Appendix 6:
German Fighters &
German Pilot’s View of the Kassel Air Battle

Me 109E in 1941 off the African coast

Me 109E in 1941 off the African coast

 The Messerschmitt Bf 109, commonly called the Me 109 (most often by Allied aircrew and even amongst the German aces themselves even though this was not the official German designation), is a German World War II fighter aircraft designed by Willy Messerschmitt and Robert Lusser during the early to mid-1930s.

Fw 190A in 1942

Fw 190A in 1942

 The Focke-Wulf Fw 190 Würger (English: Shrike) is a German single-seat, single-engine fighter aircraft designed by Kurt Tank in the late 1930s and widely used during World War II. Along with its well-known counterpart, the Messerschmitt Bf 109, the Fw 190 became the backbone of the Luftwaffe's Jagdwaffe (Fighter Force).
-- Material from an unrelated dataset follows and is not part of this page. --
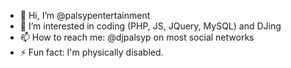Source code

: - 👋 Hi, I’m @palsypentertainment
- 👀 I’m interested in coding (PHP, JS, JQuery, MySQL) and DJing 
- 📫 How to reach me: @djpalsyp on most social networks
- ⚡ Fun fact: I'm physically disabled.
The twin-row BMW 801 radial engine that powered most operational versions enabled the Fw 190 to lift larger loads than the Bf 109, allowing its use as a day fighter, fighter-bomber, ground-attack aircraft and, to a lesser degree, night fighter.

Short account of Enemy Mission on September 27, 1944

By Ernst Schroeder
Written March 5, 1987

At 10:00 hours, on September 27, 1944, as the pilot of the 5th Squadron (II Group) of Fighter Wing 300, I took off from Finsterwalde Air Base to fight American bombers who had invaded the Kassel area.  We were about 30 A/C, Focke-Wulf 190 A 8.  We headed west and climbed up to an altitude of 7500 meters where the Americans were attacking.  We were directed towards the enemy forces by radio by the 1st Fighter Division at Doeberitz.  At 11:00 hours we sighted the enemy:  a large formation of B-24 bombers was directly ahead of us, evidently without fighter escort.
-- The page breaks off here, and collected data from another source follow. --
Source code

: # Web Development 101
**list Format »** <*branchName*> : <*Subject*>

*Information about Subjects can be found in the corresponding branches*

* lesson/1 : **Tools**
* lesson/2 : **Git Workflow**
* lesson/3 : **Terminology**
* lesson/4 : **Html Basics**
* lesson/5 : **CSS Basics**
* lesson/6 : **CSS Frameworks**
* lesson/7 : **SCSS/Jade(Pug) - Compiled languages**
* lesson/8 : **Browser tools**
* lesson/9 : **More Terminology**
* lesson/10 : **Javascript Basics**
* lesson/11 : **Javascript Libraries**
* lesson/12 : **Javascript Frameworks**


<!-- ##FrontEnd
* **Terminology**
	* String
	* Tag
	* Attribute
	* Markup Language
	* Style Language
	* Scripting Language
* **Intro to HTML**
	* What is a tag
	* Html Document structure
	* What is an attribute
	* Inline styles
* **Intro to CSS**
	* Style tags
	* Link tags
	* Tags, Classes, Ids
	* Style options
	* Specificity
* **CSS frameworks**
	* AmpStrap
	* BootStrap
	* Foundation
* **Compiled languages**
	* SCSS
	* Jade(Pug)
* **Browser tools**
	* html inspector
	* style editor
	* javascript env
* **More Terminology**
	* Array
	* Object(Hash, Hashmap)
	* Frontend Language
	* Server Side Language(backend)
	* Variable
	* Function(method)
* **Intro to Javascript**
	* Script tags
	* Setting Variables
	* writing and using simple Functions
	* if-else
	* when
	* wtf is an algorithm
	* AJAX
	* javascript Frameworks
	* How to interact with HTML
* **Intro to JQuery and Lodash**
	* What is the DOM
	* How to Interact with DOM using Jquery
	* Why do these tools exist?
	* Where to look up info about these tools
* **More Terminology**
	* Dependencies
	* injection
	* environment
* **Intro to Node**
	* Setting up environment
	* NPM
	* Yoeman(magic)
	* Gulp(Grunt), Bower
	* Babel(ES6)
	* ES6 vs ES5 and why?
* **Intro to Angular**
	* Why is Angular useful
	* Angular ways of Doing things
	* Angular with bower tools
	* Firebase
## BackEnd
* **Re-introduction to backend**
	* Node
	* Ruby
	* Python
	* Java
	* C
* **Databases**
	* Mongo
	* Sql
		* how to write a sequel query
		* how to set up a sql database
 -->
When we approached the bombers in a closed formation, suddenly some of these large A/C started to catch on fire, some of them even blew up.  This led us to believe that other German Fighter formations had attacked the Americans before us.  But then it was very quickly our turn.  My Squadron Leader and I had had a test gyro-sight installed in our A/C.  With the aid of this sighting mechanism I was able to down two B-24s within seconds.  The second one of these two planes had already caught fire before I shot it down.

In order to get the two downings confirmed, I circled the debris in order to determine their crash site.  This was a very dangerous task because I had a hard time avoiding all the debris and parachutes.
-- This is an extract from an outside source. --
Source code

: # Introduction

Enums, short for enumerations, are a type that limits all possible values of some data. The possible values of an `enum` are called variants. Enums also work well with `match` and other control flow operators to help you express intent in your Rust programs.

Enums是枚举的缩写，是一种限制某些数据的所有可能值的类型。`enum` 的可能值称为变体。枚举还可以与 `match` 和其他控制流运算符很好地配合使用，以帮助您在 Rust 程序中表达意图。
At about 2000 meters, I flew through a thin layer of clouds, below them I observed a pair of straight railroad tracks on which a train was stopped.  Some woody hills expanded just north of these railroad tracks.  Many A/C had crashed and exploded on the fields and in the woods.  Clouds of smoke were billowing up past the cloud cover.  Also, white parachutes were scattered all over the fields.  When I flew at a very low altitude to memorize the features of the landscape, I was suddenly approached by a P-51 B with a yellow nose.  After passing each other, we both turned our A/C around and again headed at each other with blazing guns.  During the first approach I received two hits in the tail unit.  During the second approach, while we were making another frontal approach, my guns failed.  Evidently, I had used up all my ammunition when firing at the two bombers, or my guns were jamming.  I do no longer know exactly what happened.  We made about four or five more frontal passes at each other, but all that was left for me to do, in order not to get hit again, was to take “evasive” action.  After the last frontal approach of the American, I finally “hugged” the ground and was lucky enough to escape—most likely because of the camouflage paint job of my A/S, “Red 19-Koelle-alaaf1”.

At 11:30 hours, I landed at the airfield at Langensalza.  The hits from the Mustang in my tail unit were insignificant.  The A/C was later repaired at Erfurt-Bindersleben and returned to my Squadron.  

If the American pilot of the 361st FG is still alive, he should definitely remember this unusual (the story ends here).

Ernst Schroeder

Pledge of the Pilots of the Assault Groups (Sturmgruppen) of the 3rd, 4th, and 200th Fighter Wings

We commit ourselves to fight for the defense of the Reich in accordance with the principles and fighting rules of the Assault Groups.  We know that, as pilots of the Assault Groups, we are specifically called upon to protect the life and limb of our population at home and to defend them to the utmost.

We pledge that, during each mission that leads to contact with the four-engine aircraft of the enemy, we will attack the enemy at close range and, if we do not succeed to down the enemy with our aircraft’s weapons, we will destroy the enemy by ramming his aircraft.

Note:  The ramming maneuvers were supposed to be executed in such a manner that the pilot would survive.  In the process, one was proceeding on the assumption that the ruggedness of the FW-190 A8 R2 would allow the pilot to bail out unhurt.

Two ramming methods were recommended:

The first method was to descend onto the wing of a four-engine bomber between the engines, which would surely result in the wing braking apart.

The second method was to crush the tail unit of a bomber with the propeller and the armored encasing ring of the oil collar.